Sarah Peterson, M.D.
Allergy and Immunology, NCH Medical Group
About 43 million people are at risk of anaphylaxis – the life-threatening allergic reaction that epinephrine is designed to counteract. That illustrates that the recent price spike of the EpiPen® has widespread repercussions.
As has been reported by the media, the cash price for the EpiPen® (epinephrine) auto-injector two-pack has risen steadily over the last several years, with a recent, more dramatic increase to approximately $700 per prescription according to GoodRx.com. In today’s climate of high-deductible healthcare plans, this price spike can translate directly to an out of pocket expense of several hundred dollars per prescription for people who need this medication.
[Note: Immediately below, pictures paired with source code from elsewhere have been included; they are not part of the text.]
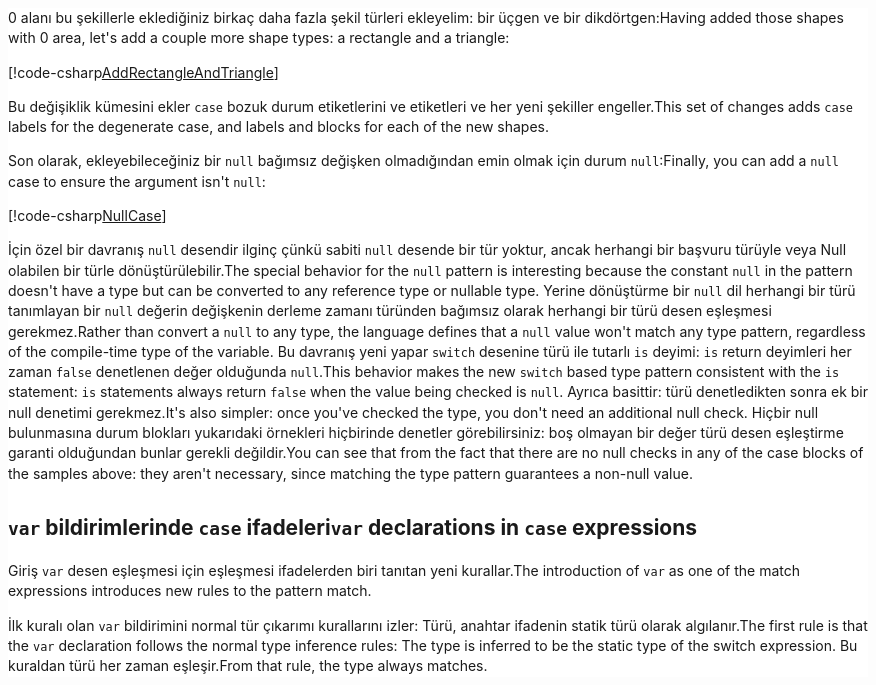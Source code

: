<span data-ttu-id="8d71d-191">0 alanı bu şekillerle eklediğiniz birkaç daha fazla şekil türleri ekleyelim: bir üçgen ve bir dikdörtgen:</span><span class="sxs-lookup"><span data-stu-id="8d71d-191">Having added those shapes with 0 area, let's add a couple more shape types: a rectangle and a triangle:</span></span>

[!code-csharp[AddRectangleAndTriangle](../../samples/csharp/PatternMatching/GeometricUtilities.cs#09_AddRectangleAndTriangle "Add rectangle and triangle")]

 <span data-ttu-id="8d71d-192">Bu değişiklik kümesini ekler `case` bozuk durum etiketlerini ve etiketleri ve her yeni şekiller engeller.</span><span class="sxs-lookup"><span data-stu-id="8d71d-192">This set of changes adds `case` labels for the degenerate case, and labels and blocks for each of the new shapes.</span></span> 

<span data-ttu-id="8d71d-193">Son olarak, ekleyebileceğiniz bir `null` bağımsız değişken olmadığından emin olmak için durum `null`:</span><span class="sxs-lookup"><span data-stu-id="8d71d-193">Finally, you can add a `null` case to ensure the argument isn't `null`:</span></span>

[!code-csharp[NullCase](../../samples/csharp/PatternMatching/GeometricUtilities.cs#10_NullCase "Add null case")]

<span data-ttu-id="8d71d-194">İçin özel bir davranış `null` desendir ilginç çünkü sabiti `null` desende bir tür yoktur, ancak herhangi bir başvuru türüyle veya Null olabilen bir türle dönüştürülebilir.</span><span class="sxs-lookup"><span data-stu-id="8d71d-194">The special behavior for the `null` pattern is interesting because the constant `null` in the pattern doesn't have a type but can be converted to any reference type or nullable type.</span></span> <span data-ttu-id="8d71d-195">Yerine dönüştürme bir `null` dil herhangi bir türü tanımlayan bir `null` değerin değişkenin derleme zamanı türünden bağımsız olarak herhangi bir türü desen eşleşmesi gerekmez.</span><span class="sxs-lookup"><span data-stu-id="8d71d-195">Rather than convert a `null` to any type, the language defines that a `null` value won't match any type pattern, regardless of the compile-time type of the variable.</span></span> <span data-ttu-id="8d71d-196">Bu davranış yeni yapar `switch` desenine türü ile tutarlı `is` deyimi: `is` return deyimleri her zaman `false` denetlenen değer olduğunda `null`.</span><span class="sxs-lookup"><span data-stu-id="8d71d-196">This behavior makes the new `switch` based type pattern consistent with the `is` statement: `is` statements always return `false` when the value being checked is `null`.</span></span> <span data-ttu-id="8d71d-197">Ayrıca basittir: türü denetledikten sonra ek bir null denetimi gerekmez.</span><span class="sxs-lookup"><span data-stu-id="8d71d-197">It's also simpler: once you've checked the type, you don't need an additional null check.</span></span> <span data-ttu-id="8d71d-198">Hiçbir null bulunmasına durum blokları yukarıdaki örnekleri hiçbirinde denetler görebilirsiniz: boş olmayan bir değer türü desen eşleştirme garanti olduğundan bunlar gerekli değildir.</span><span class="sxs-lookup"><span data-stu-id="8d71d-198">You can see that from the fact that there are no null checks in any of the case blocks of the samples above: they aren't necessary, since matching the type pattern guarantees a non-null value.</span></span>

## <a name="var-declarations-in-case-expressions"></a><span data-ttu-id="8d71d-199">`var` bildirimlerinde `case` ifadeleri</span><span class="sxs-lookup"><span data-stu-id="8d71d-199">`var` declarations in `case` expressions</span></span>

<span data-ttu-id="8d71d-200">Giriş `var` desen eşleşmesi için eşleşmesi ifadelerden biri tanıtan yeni kurallar.</span><span class="sxs-lookup"><span data-stu-id="8d71d-200">The introduction of `var` as one of the match expressions introduces new rules to the pattern match.</span></span>

<span data-ttu-id="8d71d-201">İlk kuralı olan `var` bildirimini normal tür çıkarımı kurallarını izler: Türü, anahtar ifadenin statik türü olarak algılanır.</span><span class="sxs-lookup"><span data-stu-id="8d71d-201">The first rule is that the `var` declaration follows the normal type inference rules: The type is inferred to be the static type of the switch expression.</span></span> <span data-ttu-id="8d71d-202">Bu kuraldan türü her zaman eşleşir.</span><span class="sxs-lookup"><span data-stu-id="8d71d-202">From that rule, the type always matches.</span></span>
Although Mylan, the manufacturer of EpiPen®, does offer a coupon reducing out of pocket costs by up to $300 for a two-pack, this still leaves a large financial burden on many patients and families.
The good news is, there are some options. Mylan has announced that it will release a generic equivalent to EpiPen® in the near future. And, there are other epinephrine auto-injectors available for a lower cost. Not all of these options use the same delivery device, so it’s very important to get trained on how to use them. A few other pharmaceutical companies also have announced plans to release other epinephrine auto-injector options over the next year or so.
In the meantime, I encourage patients and their families to discuss prescribing options with their doctor to find the most affordable choice.